→ **Supplied entries**

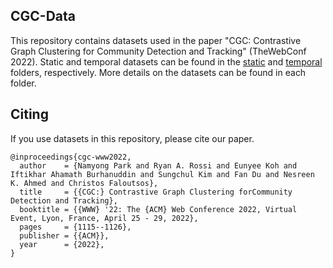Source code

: ## CGC-Data

This repository contains datasets used in the paper "CGC: Contrastive Graph Clustering for Community Detection and Tracking" (TheWebConf 2022). Static and temporal datasets can be found in the [static](static) and [temporal](temporal) folders, respectively. More details on the datasets can be found in each folder.

## Citing
If you use datasets in this repository, please cite our paper.

    @inproceedings{cgc-www2022,
      author    = {Namyong Park and Ryan A. Rossi and Eunyee Koh and Iftikhar Ahamath Burhanuddin and Sungchul Kim and Fan Du and Nesreen K. Ahmed and Christos Faloutsos},
      title     = {{CGC:} Contrastive Graph Clustering forCommunity Detection and Tracking},
      booktitle = {{WWW} '22: The {ACM} Web Conference 2022, Virtual Event, Lyon, France, April 25 - 29, 2022},
      pages     = {1115--1126},
      publisher = {{ACM}},
      year      = {2022},
    }
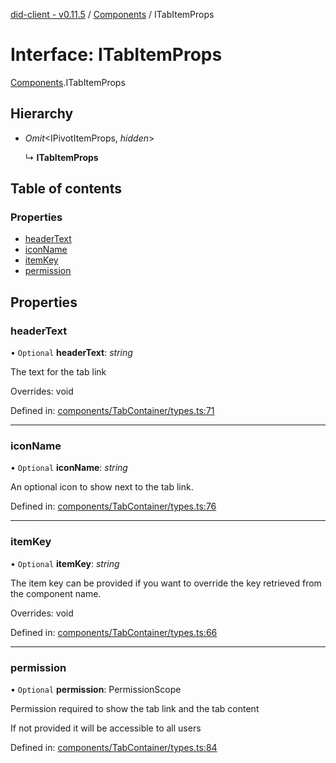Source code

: [did-client - v0.11.5](../README.md) / [Components](../modules/components.md) / ITabItemProps

# Interface: ITabItemProps

[Components](../modules/components.md).ITabItemProps

## Hierarchy

* *Omit*<IPivotItemProps, *hidden*\>

  ↳ **ITabItemProps**

## Table of contents

### Properties

- [headerText](components.itabitemprops.md#headertext)
- [iconName](components.itabitemprops.md#iconname)
- [itemKey](components.itabitemprops.md#itemkey)
- [permission](components.itabitemprops.md#permission)

## Properties

### headerText

• `Optional` **headerText**: *string*

The text for the tab link

Overrides: void

Defined in: [components/TabContainer/types.ts:71](https://github.com/Puzzlepart/did/blob/dev/client/components/TabContainer/types.ts#L71)

___

### iconName

• `Optional` **iconName**: *string*

An optional icon to show next to the tab link.

Defined in: [components/TabContainer/types.ts:76](https://github.com/Puzzlepart/did/blob/dev/client/components/TabContainer/types.ts#L76)

___

### itemKey

• `Optional` **itemKey**: *string*

The item key can be provided if you want to
override the key retrieved from the component
name.

Overrides: void

Defined in: [components/TabContainer/types.ts:66](https://github.com/Puzzlepart/did/blob/dev/client/components/TabContainer/types.ts#L66)

___

### permission

• `Optional` **permission**: PermissionScope

Permission required to show the tab link and the tab
content

If not provided it will be accessible to all users

Defined in: [components/TabContainer/types.ts:84](https://github.com/Puzzlepart/did/blob/dev/client/components/TabContainer/types.ts#L84)
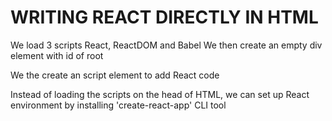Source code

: # WRITING REACT DIRECTLY IN HTML
We load 3 scripts React, ReactDOM and Babel
We then create an empty div element with id of root

We the create an script element to add React code

Instead of loading the scripts on the head of HTML, we can set up React environment by installing 'create-react-app' CLI tool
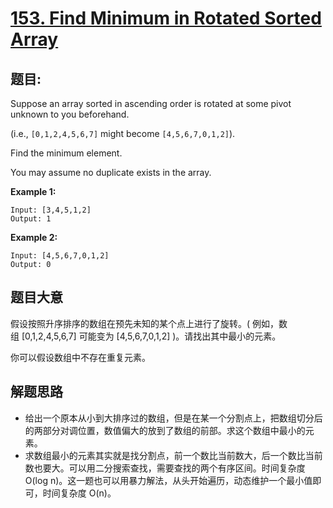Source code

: # [153. Find Minimum in Rotated Sorted Array](https://leetcode.com/problems/find-minimum-in-rotated-sorted-array/)


## 题目:

Suppose an array sorted in ascending order is rotated at some pivot unknown to you beforehand.

(i.e., `[0,1,2,4,5,6,7]` might become `[4,5,6,7,0,1,2]`).

Find the minimum element.

You may assume no duplicate exists in the array.

**Example 1:**

    Input: [3,4,5,1,2] 
    Output: 1

**Example 2:**

    Input: [4,5,6,7,0,1,2]
    Output: 0


## 题目大意

假设按照升序排序的数组在预先未知的某个点上进行了旋转。( 例如，数组 [0,1,2,4,5,6,7] 可能变为 [4,5,6,7,0,1,2] )。请找出其中最小的元素。

你可以假设数组中不存在重复元素。


## 解题思路

- 给出一个原本从小到大排序过的数组，但是在某一个分割点上，把数组切分后的两部分对调位置，数值偏大的放到了数组的前部。求这个数组中最小的元素。
- 求数组最小的元素其实就是找分割点，前一个数比当前数大，后一个数比当前数也要大。可以用二分搜索查找，需要查找的两个有序区间。时间复杂度  O(log n)。这一题也可以用暴力解法，从头开始遍历，动态维护一个最小值即可，时间复杂度 O(n)。
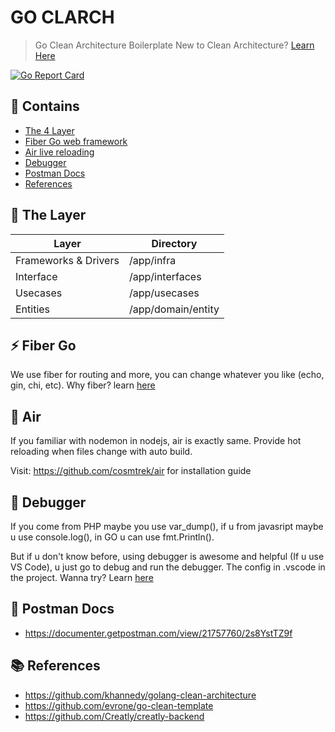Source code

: # GO CLARCH

> Go Clean Architecture Boilerplate
> New to Clean Architecture? [Learn Here](https://blog.cleancoder.com/uncle-bob/2012/08/13/the-clean-architecture.html)

[![Go Report Card](https://goreportcard.com/badge/github.com/ubaidillahhf/go-clarch)](https://goreportcard.com/report/github.com/ubaidillahhf/go-clarch)

## 📖 Contains

- [The 4 Layer](#-the-layer)
- [Fiber Go web framework](#-fiber-go)
- [Air live reloading](#-air)
- [Debugger](#-debugger)
- [Postman Docs](#-postman-docs)
- [References](#-references)

## 🍰 The Layer

| Layer                | Directory          |
| -------------------- | ------------------ |
| Frameworks & Drivers | /app/infra         |
| Interface            | /app/interfaces    |
| Usecases             | /app/usecases      |
| Entities             | /app/domain/entity |

## ⚡ Fiber Go

We use fiber for routing and more, you can change whatever you like (echo, gin, chi, etc).
Why fiber? learn [here](https://gofiber.io/)

## 🌊 Air

If you familiar with nodemon in nodejs, air is exactly same. Provide hot reloading when files change with auto build.

Visit: https://github.com/cosmtrek/air for installation guide

## 🧪 Debugger

If you come from PHP maybe you use var_dump(), if u from javasript maybe u use console.log(), in GO u can use fmt.Println().

But if u don't know before, using debugger is awesome and helpful (If u use VS Code), u just go to debug and run the debugger. The config in .vscode in the project. Wanna try? Learn [here](https://medium.com/@slamflipstrom/debugging-with-visual-studio-code-857904a8a590)

## 🔖 Postman Docs

- https://documenter.getpostman.com/view/21757760/2s8YstTZ9f

## 📚 References

- https://github.com/khannedy/golang-clean-architecture
- https://github.com/evrone/go-clean-template
- https://github.com/Creatly/creatly-backend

→ **Task item**
Pick out each line in the material containing "from".

→ **Completed exercise**
override the key retrieved from the component
If you come from PHP maybe you use var_dump(), if u from javasript maybe u use console.log(), in GO u can use fmt.Println().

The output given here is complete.